Dose dependent effect of C-type natriuretic peptide signaling in glycosaminoglycan synthesis during TGF-beta 1 induced chondrogenic differentiation of mesenchymal stem cells

Tezcan B., Serter S., Kiter E., Tufan A. C.

JOURNAL OF MOLECULAR HISTOLOGY, vol.41, pp.247-258, 2010 (SCI-Expanded) identifier identifier identifier

  • Publication Type: Article / Article
  • Volume: 41
  • Publication Date: 2010
  • Doi Number: 10.1007/s10735-010-9284-4
  • Journal Indexes: Science Citation Index Expanded (SCI-EXPANDED), Scopus
  • Page Numbers: pp.247-258
  • Eskisehir Osmangazi University Affiliated: Yes


Recent investigations credited important roles to C-type natriuretic peptide (CNP) signaling during chondrogenesis. This study investigated the putative role of CNP in transforming growth factor (TGF)-beta 1 induced in vitro chondrogenic differentiation of mesenchymal stem cells (MSCs) in pellet culture. MSCs were derived from human trabecular bone and were characterized on the basis of their cell surface antigens and adipogenic, osteogenic, and chondrogenic differentiation potential. TGF-beta 1 induced chondrogenic differentiation and glycosaminoglycan (GAG) synthesis was analyzed on the basis of basic histology, collagen type II, Sox 9 and aggrecan expressions, and Alcian blue staining. Results revealed that human trabecular bone-derived MSCs express CNP and NPR-B analyzed on the basis of RT-PCR and immunohistochemistry. In pellet cultures of MSCs TGF-beta 1 successfully induced chondrogenic differentiation and GAG synthesis.
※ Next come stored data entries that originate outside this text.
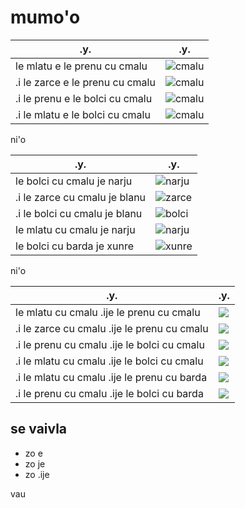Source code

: # mumo'o

| .y.                             | .y.                         |
|---------------------------------|-----------------------------|
| le mlatu e le prenu cu cmalu    | ![cmalu](pixra/cmalu-1.jpg) |
| .i le zarce e le prenu cu cmalu | ![cmalu](pixra/cmalu-2.jpg) |
| .i le prenu e le bolci cu cmalu | ![cmalu](pixra/cmalu-3.jpg) |
| .i le mlatu e le bolci cu cmalu | ![cmalu](pixra/cmalu-4.jpg) |


ni'o

| .y.                           | .y.                            |
|-------------------------------|--------------------------------|
| le bolci cu cmalu je narju    | ![narju](pixra/bolci-3.jpg)    |
| .i le zarce cu cmalu je blanu | ![zarce](pixra/cmakarce-1.jpg) |
| .i le bolci cu cmalu je blanu | ![bolci](pixra/cmalu-3.jpg)    |
| le mlatu cu cmalu je narju    | ![narju](pixra/cmalu-1.jpg)    |
| le bolci cu barda je xunre    | ![xunre](pixra/bolci-8.jpg)    |


ni'o

| .y.                                         | .y.                     |
|---------------------------------------------|-------------------------|
| le mlatu cu cmalu .ije le prenu cu cmalu    | ![](pixra/cmalu-1.jpg)  |
| .i le zarce cu cmalu .ije le prenu cu cmalu | ![](pixra/cmalu-2.jpg)  |
| .i le prenu cu cmalu .ije le bolci cu cmalu | ![](pixra/cmalu-3.jpg)  |
| .i le mlatu cu cmalu .ije le bolci cu cmalu | ![](pixra/cmalu-4.jpg)  |
| .i le mlatu cu cmalu .ije le prenu cu barda | ![](pixra/mlatu-12.jpg) |
| .i le prenu cu cmalu .ije le bolci cu barda | ![](pixra/bolci-12.jpg) |


## se vaivla

* zo e
* zo je
* zo .ije


vau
RT-PCR analyses of both CNP and NPR-B during this process revealed an activation of this signaling pathway in response to TGF-beta 1. Similar cultures induced with TGF-beta 1 and treated with different doses of CNP showed that CNP supplementation at 10(-8) and 10(-7) M concentrations significantly increased GAG synthesis in a dose dependent manner, whereas at 10(-6) M concentration this stimulatory effect was diminished. In conclusion, CNP/NPR-B signaling pathway is activated during TGF-beta 1 induced chondrogenic differentiation of human trabecular bone-derived MSCs and may strongly be involved in GAG synthesis during this process. This effect is likely to be a dose-dependent effect.